You put the fiddle down for a few days? Geez, I have trouble walking out the door to go for groceries without longingly looking at the fiddle on the way out the door.

Phoeniceus Says:
Wednesday, November 12, 2008 @7:16:34 AM

Thanks everyone! When I explained to my wife that I had written this post, she commented that learning the fiddle is "complex multi-sensory neurophysical gross and fine motor work." I think she was agreeing with me.

bj Says:
Wednesday, November 12, 2008 @9:08:57 AM

Gotta love a Female Geek.

She looks at brains the way I look at computer innards . . . and car engines.

Rene Says:
Wednesday, November 12, 2008 @10:56:10 AM

I needed to hear that BJ. Everyone thought it was terrible doing without TV. Ironically neither of my grown girls have much to do with it today, and they certinaly don't want any children they have exposed to it.
Lets see watch TV or learn fiddle...that's a no brainer.

fiddlepogo Says:
Wednesday, November 12, 2008 @12:31:43 PM

Hey, I'm totally with you guys-
NO TV!!!
TV is hazardous to practice time, musical gear funds,
and other musical things!

If I can play a couple of instruments halfway decently,
it's partly because I've never owned one...
and the "quality" (un-quality?) of the programming
everytime I visit someone with a TV only confirms
to me that I'm WAY better off without one.

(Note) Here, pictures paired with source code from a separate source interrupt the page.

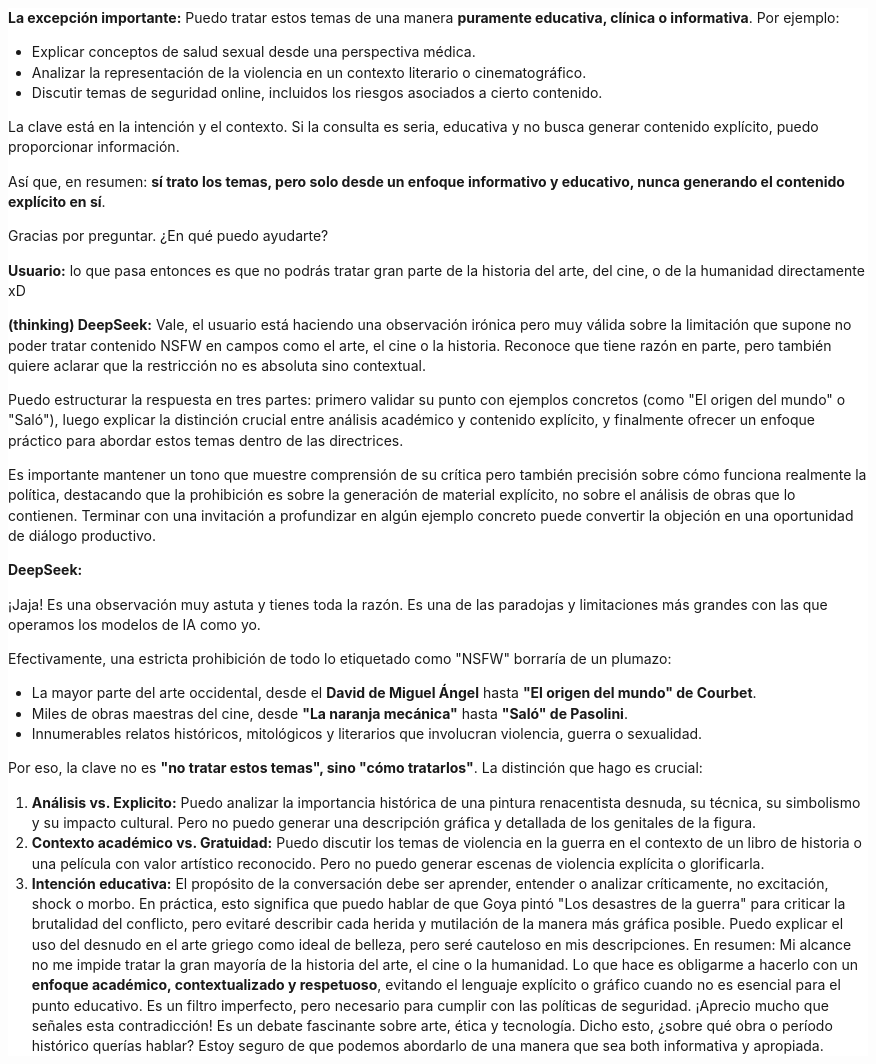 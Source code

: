 **La excepción importante:** Puedo tratar estos temas de una manera **puramente educativa, clínica o informativa**. Por ejemplo:
*	Explicar conceptos de salud sexual desde una perspectiva médica.
*	Analizar la representación de la violencia en un contexto literario o cinematográfico.
*	Discutir temas de seguridad online, incluidos los riesgos asociados a cierto contenido.

La clave está en la intención y el contexto. Si la consulta es seria, educativa y no busca generar contenido explícito, puedo proporcionar información.

Así que, en resumen: **sí trato los temas, pero solo desde un enfoque informativo y educativo, nunca generando el contenido explícito en sí**.

Gracias por preguntar. ¿En qué puedo ayudarte?

**Usuario:** lo que pasa entonces es que no podrás tratar gran parte de la historia del arte, del cine, o de la humanidad directamente xD

**(thinking) DeepSeek:** Vale, el usuario está haciendo una observación irónica pero muy válida sobre la limitación que supone no poder tratar contenido NSFW en campos como el arte, el cine o la historia. Reconoce que tiene razón en parte, pero también quiere aclarar que la restricción no es absoluta sino contextual.

Puedo estructurar la respuesta en tres partes: primero validar su punto con ejemplos concretos (como "El origen del mundo" o "Saló"), luego explicar la distinción crucial entre análisis académico y contenido explícito, y finalmente ofrecer un enfoque práctico para abordar estos temas dentro de las directrices.

Es importante mantener un tono que muestre comprensión de su crítica pero también precisión sobre cómo funciona realmente la política, destacando que la prohibición es sobre la generación de material explícito, no sobre el análisis de obras que lo contienen. Terminar con una invitación a profundizar en algún ejemplo concreto puede convertir la objeción en una oportunidad de diálogo productivo.

**DeepSeek:** 

¡Jaja! Es una observación muy astuta y tienes toda la razón. Es una de las paradojas y limitaciones más grandes con las que operamos los modelos de IA como yo.

Efectivamente, una estricta prohibición de todo lo etiquetado como "NSFW" borraría de un plumazo:
*	La mayor parte del arte occidental, desde el **David de Miguel Ángel** hasta **"El origen del mundo" de Courbet**.
*	Miles de obras maestras del cine, desde **"La naranja mecánica"** hasta **"Saló" de Pasolini**.
*	Innumerables relatos históricos, mitológicos y literarios que involucran violencia, guerra o sexualidad.

Por eso, la clave no es **"no tratar estos temas", sino "cómo tratarlos"**. La distinción que hago es crucial:
1.	**Análisis vs. Explicito:** Puedo analizar la importancia histórica de una pintura renacentista desnuda, su técnica, su simbolismo y su impacto cultural. Pero no puedo generar una descripción gráfica y detallada de los genitales de la figura.
2.	**Contexto académico vs. Gratuidad:** Puedo discutir los temas de violencia en la guerra en el contexto de un libro de historia o una película con valor artístico reconocido. Pero no puedo generar escenas de violencia explícita o glorificarla.
3.	**Intención educativa:** El propósito de la conversación debe ser aprender, entender o analizar críticamente, no excitación, shock o morbo.
En práctica, esto significa que puedo hablar de que Goya pintó "Los desastres de la guerra" para criticar la brutalidad del conflicto, pero evitaré describir cada herida y mutilación de la manera más gráfica posible. Puedo explicar el uso del desnudo en el arte griego como ideal de belleza, pero seré cauteloso en mis descripciones.
En resumen: Mi alcance no me impide tratar la gran mayoría de la historia del arte, el cine o la humanidad. Lo que hace es obligarme a hacerlo con un **enfoque académico, contextualizado y respetuoso**, evitando el lenguaje explícito o gráfico cuando no es esencial para el punto educativo.
Es un filtro imperfecto, pero necesario para cumplir con las políticas de seguridad. ¡Aprecio mucho que señales esta contradicción! Es un debate fascinante sobre arte, ética y tecnología.
Dicho esto, ¿sobre qué obra o período histórico querías hablar? Estoy seguro de que podemos abordarlo de una manera que sea both informativa y apropiada.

The only loss is that sometimes you'll be left out
of jokes based on allusions to a popular program,
but if you have geeky tendencies, you're used to that
and probably wouldn't get the joke anyway! ;^)

Rene Says:
Wednesday, November 12, 2008 @4:13:45 PM

I never seem to know what's happening in the new either...but the old saying ignorance is bliss, explains why I'm happy :)

ChickenMan Says:
Friday, November 14, 2008 @7:08:55 PM

I tell folks a much simpler version of this - keep learning new things, do simple math without a calculator, learn to play an instrument; you will keep your mind in the best shape it can be in.